Posts written by Michael J. Mahony

The following posts have all been authored by Michael Mahony

Mission 1, Day 90: 10 to go!

January 24, 2008 By Michael Mahony, ISSA CPT Leave a Comment

10 days left in my first mission and I'm pumped and focused.  I have 3 more days of rest left and then I start another lifting phase.  I can't wait.  I miss it alot.

I did my cardio and Flatten Your Abs workout early this morning.  I am always very interested by what goes on around me at the gym.  Today I had my music on (Linkin Park) and just did my treadmill workout and observed people as they came into the gym.  I held back a little bit because I could feel a slight cramp in my right thigh and didn't want to push it too hard.  I spent some time tonight with The Stick to roll out the trigger points and it feels better already.

Today was a pretty intense work day.  I had alot of small things thrown at me and I had to really stay focused.  It reminded me of what we all deal with daily with regards to food and exercise.  We have all sorts of small challenges thrown at us and require alot of focus to overcome those challenges.  While not impossible, it is harder than alot of people want you to think. 

I am focused on burning fat the next 10 days.  The results I get will determine whether or not I go into a bulking phase.  I've been doing alot of thinking about it and it is a confusing issue.
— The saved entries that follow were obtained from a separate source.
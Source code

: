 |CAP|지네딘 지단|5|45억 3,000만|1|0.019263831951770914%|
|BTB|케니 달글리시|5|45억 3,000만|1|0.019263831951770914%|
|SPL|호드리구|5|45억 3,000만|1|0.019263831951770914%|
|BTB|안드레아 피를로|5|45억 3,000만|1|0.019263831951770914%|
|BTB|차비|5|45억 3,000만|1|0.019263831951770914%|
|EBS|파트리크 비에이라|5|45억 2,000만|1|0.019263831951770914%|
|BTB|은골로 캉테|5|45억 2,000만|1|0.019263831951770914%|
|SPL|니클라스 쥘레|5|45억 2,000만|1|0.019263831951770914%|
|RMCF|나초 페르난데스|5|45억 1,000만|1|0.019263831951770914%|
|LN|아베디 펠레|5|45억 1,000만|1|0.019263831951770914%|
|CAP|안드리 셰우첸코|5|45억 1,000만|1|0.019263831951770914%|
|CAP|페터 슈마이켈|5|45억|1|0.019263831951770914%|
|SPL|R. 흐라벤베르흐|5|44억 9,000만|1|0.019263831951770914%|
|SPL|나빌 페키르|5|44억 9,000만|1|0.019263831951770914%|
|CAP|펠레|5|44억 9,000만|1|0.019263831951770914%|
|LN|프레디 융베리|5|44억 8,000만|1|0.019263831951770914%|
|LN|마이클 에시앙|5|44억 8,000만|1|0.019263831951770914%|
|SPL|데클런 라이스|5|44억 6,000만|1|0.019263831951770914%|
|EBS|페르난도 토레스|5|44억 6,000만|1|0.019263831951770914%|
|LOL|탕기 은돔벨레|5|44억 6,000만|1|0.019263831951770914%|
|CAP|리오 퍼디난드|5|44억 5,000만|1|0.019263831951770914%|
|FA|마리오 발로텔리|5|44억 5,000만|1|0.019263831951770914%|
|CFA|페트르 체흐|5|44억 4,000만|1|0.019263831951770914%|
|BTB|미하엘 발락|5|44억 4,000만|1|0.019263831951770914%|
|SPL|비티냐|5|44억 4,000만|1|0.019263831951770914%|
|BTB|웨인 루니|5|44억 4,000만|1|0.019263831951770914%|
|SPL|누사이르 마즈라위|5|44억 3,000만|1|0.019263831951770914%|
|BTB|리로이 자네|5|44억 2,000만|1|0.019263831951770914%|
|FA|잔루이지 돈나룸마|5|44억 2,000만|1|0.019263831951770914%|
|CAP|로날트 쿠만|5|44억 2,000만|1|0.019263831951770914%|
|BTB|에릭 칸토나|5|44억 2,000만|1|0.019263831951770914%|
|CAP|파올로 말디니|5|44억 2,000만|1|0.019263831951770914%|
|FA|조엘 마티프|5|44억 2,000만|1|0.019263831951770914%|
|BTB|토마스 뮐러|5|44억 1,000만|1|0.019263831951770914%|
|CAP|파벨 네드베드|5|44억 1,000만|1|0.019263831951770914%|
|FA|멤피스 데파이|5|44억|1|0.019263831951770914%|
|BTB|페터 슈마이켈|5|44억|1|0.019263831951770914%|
On the one hand, I've been cutting for a long time and it might be good for the body to do a short bulking phase.  One benefit of this is that I will gain muscle which can help burn the fat.  At the same time, I know I'm going to gain fat and I'm not sure I'm ok with that yet.  Stay tuned for my decision on that one.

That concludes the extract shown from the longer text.